Она смеется, отчеркивая тонким ноготком строчку на последней странице модного каталога.

- Эй! Мне не хватает воздуха для вдоха.

Оливковый цвет набухает. Тянет ядовитые щупальца к пересохшей клумбе. В глубину. К земле, изъеденной червями и прошлогодним дождем.

- Стой, у меня кружится голова.

Неподвижность привлекает стаю пестрых птиц. Они парят над клумбой, сокращают круги, прицеливаются, чтобы склевать гречишное зернышко с распаленного асфальта.

По плетеной столешнице, комфортно разлегшейся на изящно изогнутых ножках, изготовленных лучшим мастером из самых экзотических пород дерева, срубленных на побережье Сардинии, числа раскладываются стройными схемами, слова становятся законченными фразами и мудрые формулы осыпаются на пол, превращаясь в простую и понятную мозаику. Мозаику моего мозга.

Зеленое, красное, сиреневое, желтое, белое, оливковое…


***

Тук-тук-тук...

В поисках большого коридора все время натыкаюсь на многочисленные двери, ведущие в тот же зал, куда я попал сразу, с тротуара. С первых минут это место показалось мне сомнительным. Первым, что бросилось в глаза, была ваза белого алебастра, разбросавшая вокруг длинные стебли, унизанные великолепными цветами.
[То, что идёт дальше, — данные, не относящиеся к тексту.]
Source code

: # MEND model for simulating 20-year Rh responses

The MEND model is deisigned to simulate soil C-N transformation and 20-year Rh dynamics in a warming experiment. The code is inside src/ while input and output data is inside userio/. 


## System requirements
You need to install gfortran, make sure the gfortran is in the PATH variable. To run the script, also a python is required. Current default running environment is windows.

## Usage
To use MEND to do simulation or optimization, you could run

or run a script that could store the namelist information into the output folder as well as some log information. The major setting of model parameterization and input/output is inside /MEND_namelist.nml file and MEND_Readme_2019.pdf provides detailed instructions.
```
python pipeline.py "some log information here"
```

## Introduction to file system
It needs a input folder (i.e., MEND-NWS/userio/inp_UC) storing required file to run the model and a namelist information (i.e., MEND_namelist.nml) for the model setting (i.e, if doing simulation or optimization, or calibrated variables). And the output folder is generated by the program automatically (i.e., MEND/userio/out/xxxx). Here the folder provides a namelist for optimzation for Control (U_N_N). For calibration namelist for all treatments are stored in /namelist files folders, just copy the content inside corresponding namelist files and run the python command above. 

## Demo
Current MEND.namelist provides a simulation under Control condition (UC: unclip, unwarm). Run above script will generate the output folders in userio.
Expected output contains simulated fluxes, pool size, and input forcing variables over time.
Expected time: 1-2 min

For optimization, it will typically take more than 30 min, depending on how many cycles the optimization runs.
В зале давали большое представление по пьесе драматурга, о котором было известно только то, что умер он в нищете и был похоронен посреди Адриатического моря на берегу острова под старым кипарисом, увитым до макушки тонкой лианой.

Я попадаю в глухие кабинеты для камерных фуршетов, где зрители пьют слегка разбавленное вино, обсуждая последний вернисаж, прибывшего на один день проездом с Апеннин, модного художника, прославившегося тем, что украсил все римские фонтаны своими композициями из смальты неизвестного происхождения; или в мрачное фойе, отдающее средневековьем, в стенах которого жужжат сверкающие хромом аппараты, наполненные миндальным мороженым и кофе. Но всякий раз, свернув в сторону, опять оказываюсь в просторном зале. Мне начинает казаться, что я уже бывал здесь множество раз. Может быть в прошлой жизни.

Я смирился с лабиринтами. Стал находить их уютными. Привык к тому, что вокруг очень много людей, и мне еще долго не хочется уходить из прохладного подземелья.

После бесконечных поворотов я оказался в том же месте. Концерт закончился. По полу шуршали ненужные больше концертные программки и конфетные обертки. В креслах, стоящих вдоль стен, лежали, сложенные по стойке смирно, алебастровые манекены.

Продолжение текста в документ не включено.